Stephen Brincat’s recent resignation as chairman of the Oncology Department has hit the news with a bang, amid serious allegations. It is not my intention or within my remit to judge but as a practicing medical professional for the last two decades one fact strikes me most. I have always known the highly esteemed Dr Brincat as the head or chairman of the Oncology Department. My question is simple: Should a chairman remain in post for life?

The rotation of consultants as head of departments will lead to a better service for patients- Franco Mercieca

In this particular situation there wasn’t much of an option as Dr Brincat has carried the flag on his own for years.

The rationale of this escapes me, as I am aware of several Maltese oncologists who wished to join the department in years gone by. However it seems that the Health Department never issued any call for new consultants until recently.

Was there any particular reason why these specialists like many others in different fields were blacklisted? Why was the Maltese public denied of their services?

Several chairmen or heads of department in other fields have been in their post for several years and one gets the impression that such a post is ad eternum. Even though it is open to competition every three to four years, as the post of chairman comes up for reappraisal, something close to a coup d’état would be required for a change to occur. For various reasons which I would not like to divulge, only rarely does a junior consultant pluck up the courage to compete for such a post. In this way a chairmanship post will only come up either as a result of retirement or the resignation of the incumbent.

In my personal opinion this should not be the case. This statement should not be taken as any kind of disrespect to any current chairman, as I am quite sure they all work hard to improve the output both in quality and quantity of their respective departments.

However, as much as experience is important, fresher ideas are even more crucial. Chairmen staying in a post over a certain period of time may end up with tunnel vision and may find it very hard to discard methods and strategies which delivered past successes but are now outdated.

However, times change and like other walks of life, in medicine the advances move at a rather fast pace and this warrants a regular change in mentality and vision from the leadership in order to keep up with the progress.

Stagnation in medicine will only be bad news to the patients out there and thus the introduction of new blood brings in fresher ideas and much needed new work practices.

Let’s face it, life in medicine and surgery in Malta is very different from overseas.

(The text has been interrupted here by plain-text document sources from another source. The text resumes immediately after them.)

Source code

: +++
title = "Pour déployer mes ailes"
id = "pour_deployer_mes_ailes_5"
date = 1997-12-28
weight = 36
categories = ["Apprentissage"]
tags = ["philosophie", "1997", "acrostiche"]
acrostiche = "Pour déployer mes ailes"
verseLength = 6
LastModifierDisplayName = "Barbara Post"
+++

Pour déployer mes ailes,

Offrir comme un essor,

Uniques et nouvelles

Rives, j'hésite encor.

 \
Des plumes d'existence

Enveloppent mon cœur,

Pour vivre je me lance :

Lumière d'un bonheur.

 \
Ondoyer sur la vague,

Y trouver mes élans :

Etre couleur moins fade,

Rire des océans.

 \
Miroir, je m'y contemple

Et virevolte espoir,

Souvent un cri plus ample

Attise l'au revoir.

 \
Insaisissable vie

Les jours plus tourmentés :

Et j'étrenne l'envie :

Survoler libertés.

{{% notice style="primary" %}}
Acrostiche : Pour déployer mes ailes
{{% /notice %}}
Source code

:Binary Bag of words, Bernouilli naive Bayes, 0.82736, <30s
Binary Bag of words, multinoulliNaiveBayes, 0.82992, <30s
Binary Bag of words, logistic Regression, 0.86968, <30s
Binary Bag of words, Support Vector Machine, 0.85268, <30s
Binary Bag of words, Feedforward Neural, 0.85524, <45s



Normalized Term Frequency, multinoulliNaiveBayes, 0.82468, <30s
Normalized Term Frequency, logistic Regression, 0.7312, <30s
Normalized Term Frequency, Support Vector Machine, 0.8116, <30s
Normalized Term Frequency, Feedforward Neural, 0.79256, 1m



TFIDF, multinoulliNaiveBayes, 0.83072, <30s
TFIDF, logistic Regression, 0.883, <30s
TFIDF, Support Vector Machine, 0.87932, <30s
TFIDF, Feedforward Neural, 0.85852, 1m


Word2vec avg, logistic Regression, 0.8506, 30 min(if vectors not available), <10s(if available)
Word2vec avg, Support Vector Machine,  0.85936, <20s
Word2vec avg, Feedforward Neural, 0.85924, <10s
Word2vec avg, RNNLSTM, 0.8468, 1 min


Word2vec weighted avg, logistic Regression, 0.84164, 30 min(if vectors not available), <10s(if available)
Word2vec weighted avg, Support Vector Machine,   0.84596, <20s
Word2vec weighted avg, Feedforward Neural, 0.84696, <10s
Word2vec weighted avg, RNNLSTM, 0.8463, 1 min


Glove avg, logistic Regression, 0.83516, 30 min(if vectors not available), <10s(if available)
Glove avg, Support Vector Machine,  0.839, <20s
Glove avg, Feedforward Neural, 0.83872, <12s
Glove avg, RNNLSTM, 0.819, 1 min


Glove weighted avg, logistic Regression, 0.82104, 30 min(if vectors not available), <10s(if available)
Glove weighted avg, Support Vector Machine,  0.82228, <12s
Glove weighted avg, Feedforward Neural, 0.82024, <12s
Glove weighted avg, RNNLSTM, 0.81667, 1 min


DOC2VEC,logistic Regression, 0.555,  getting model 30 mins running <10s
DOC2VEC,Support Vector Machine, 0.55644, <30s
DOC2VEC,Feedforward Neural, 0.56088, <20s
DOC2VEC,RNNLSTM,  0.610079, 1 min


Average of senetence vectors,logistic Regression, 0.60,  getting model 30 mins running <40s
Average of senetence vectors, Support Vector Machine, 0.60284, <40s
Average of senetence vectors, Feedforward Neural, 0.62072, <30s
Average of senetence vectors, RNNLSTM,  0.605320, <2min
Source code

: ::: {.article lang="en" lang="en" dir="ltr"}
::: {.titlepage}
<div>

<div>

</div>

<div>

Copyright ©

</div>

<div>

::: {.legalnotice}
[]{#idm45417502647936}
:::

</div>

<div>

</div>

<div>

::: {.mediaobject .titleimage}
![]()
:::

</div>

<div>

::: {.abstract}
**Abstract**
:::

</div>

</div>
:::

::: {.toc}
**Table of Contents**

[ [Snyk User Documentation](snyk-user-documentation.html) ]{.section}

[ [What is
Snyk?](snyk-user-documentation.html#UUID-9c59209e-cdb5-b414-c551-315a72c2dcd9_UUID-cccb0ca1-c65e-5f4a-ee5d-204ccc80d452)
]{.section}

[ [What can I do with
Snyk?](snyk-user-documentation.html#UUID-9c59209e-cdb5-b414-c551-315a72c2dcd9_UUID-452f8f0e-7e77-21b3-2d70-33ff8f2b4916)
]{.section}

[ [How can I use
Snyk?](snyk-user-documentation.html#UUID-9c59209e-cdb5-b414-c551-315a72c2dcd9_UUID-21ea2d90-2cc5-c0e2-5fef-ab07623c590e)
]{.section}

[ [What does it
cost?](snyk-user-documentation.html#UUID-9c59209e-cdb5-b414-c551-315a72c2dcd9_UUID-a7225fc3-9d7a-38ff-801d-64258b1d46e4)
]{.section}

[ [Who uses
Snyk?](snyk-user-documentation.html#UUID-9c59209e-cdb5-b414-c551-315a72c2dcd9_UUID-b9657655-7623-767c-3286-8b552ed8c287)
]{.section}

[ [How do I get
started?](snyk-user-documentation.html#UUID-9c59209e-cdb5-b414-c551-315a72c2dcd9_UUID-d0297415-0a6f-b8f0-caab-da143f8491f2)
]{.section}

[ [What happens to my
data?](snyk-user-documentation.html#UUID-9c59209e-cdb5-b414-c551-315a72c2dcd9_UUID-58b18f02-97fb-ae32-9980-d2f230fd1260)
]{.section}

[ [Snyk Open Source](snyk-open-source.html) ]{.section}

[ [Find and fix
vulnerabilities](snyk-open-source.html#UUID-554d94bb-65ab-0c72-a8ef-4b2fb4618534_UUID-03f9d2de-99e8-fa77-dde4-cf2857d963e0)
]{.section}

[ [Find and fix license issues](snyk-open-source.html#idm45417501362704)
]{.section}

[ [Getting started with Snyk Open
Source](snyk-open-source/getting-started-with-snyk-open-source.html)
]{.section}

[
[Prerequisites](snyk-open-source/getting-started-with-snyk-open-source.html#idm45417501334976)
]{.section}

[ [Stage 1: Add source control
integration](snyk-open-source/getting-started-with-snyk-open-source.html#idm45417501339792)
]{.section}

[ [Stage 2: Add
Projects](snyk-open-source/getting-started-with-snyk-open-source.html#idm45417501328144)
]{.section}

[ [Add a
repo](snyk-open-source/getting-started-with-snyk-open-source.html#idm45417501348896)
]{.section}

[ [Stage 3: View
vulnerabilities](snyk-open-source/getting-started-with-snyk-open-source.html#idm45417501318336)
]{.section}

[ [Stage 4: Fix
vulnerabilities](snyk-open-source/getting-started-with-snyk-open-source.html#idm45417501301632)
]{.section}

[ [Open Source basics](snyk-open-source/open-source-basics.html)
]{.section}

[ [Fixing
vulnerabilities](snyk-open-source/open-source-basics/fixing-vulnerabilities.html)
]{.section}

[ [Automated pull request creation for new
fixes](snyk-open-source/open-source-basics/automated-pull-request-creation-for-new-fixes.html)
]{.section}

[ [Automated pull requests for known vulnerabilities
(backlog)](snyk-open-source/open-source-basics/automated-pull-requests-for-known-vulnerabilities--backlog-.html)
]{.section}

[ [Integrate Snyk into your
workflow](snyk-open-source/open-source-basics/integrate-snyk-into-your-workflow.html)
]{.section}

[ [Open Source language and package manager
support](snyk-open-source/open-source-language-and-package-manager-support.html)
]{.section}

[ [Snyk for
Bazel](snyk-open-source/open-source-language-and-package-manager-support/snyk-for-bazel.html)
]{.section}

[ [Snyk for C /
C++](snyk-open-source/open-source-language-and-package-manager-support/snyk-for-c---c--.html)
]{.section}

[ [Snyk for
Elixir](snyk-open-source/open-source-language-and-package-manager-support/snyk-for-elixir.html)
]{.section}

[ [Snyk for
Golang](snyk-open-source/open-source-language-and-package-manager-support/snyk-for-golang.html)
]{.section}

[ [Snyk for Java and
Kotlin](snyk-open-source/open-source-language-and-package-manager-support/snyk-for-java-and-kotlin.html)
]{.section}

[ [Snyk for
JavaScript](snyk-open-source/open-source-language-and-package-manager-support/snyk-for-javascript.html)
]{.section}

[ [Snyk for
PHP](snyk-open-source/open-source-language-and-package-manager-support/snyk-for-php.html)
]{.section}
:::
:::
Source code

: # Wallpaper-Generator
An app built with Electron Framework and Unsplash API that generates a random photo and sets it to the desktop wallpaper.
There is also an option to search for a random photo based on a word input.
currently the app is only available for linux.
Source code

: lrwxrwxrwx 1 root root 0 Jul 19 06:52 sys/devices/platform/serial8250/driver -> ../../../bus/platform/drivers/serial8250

In fact overall it tends to be harder due to the restricted and relatively small catchment population, the very limited number of work colleagues with whom one could share knowledge and techniques, and limited funds to keep upgrading the medical equipment due to economies of scale. All these lead to much more difficult continuous medical education, which is especially so in the surgical fields.

Thus it is even more important locally to inject new blood in all departments and when the time comes to let the relatively new recruits lead the way .

If we insist on the same person heading a department, then progress, if it materialises, will most probably be much slower.

A rotation of all willing consultants, with varied sub-specality training, to chair a given department would offer the possibility of introduction of new treatment strategies and concepts and thus improve work practices.

A sad side of the story is that leaving a chairman or any leader in any field for a very long time will only push the best talent away as they may be seen as a threat. To make matters worse the best talent is slowly replaced with ‘yes’ men who may not be the ideal persons to improve the service.

In the UK, where most of us have trained, we are accustomed to a rotation of the chairmanship equally between all consultants in the particular field.

Therefore all consultants are on the same level and have equal opportunities, thus abolishing hierarchies.

Only in this way is one tapping all specialists’ expertise to better the particular department service provision.

The rotation of a chairmanship may not only improve the quality of the service but also introduce more transparency and accountability in decisions taken over the years.

I am quite sure that some consultants are better than others; this is only human nature but once a specialist is appointed a consultant he should automatically be offered the role of chairman at some point in his career to implement his own ideas, with the consensus of his colleagues.

In my opinion the rotation of consultants as head of departments will not only be a fair deal for those concerned but above all lead to a better service for patients.

This would lead to improved accountability and avoid a stagnation of ideas, leading to a faster rate of progression in the field with implementation of fresher and more cost effective work practices and treatment regimes.

Dr Mercieca is a Labour Party candidate.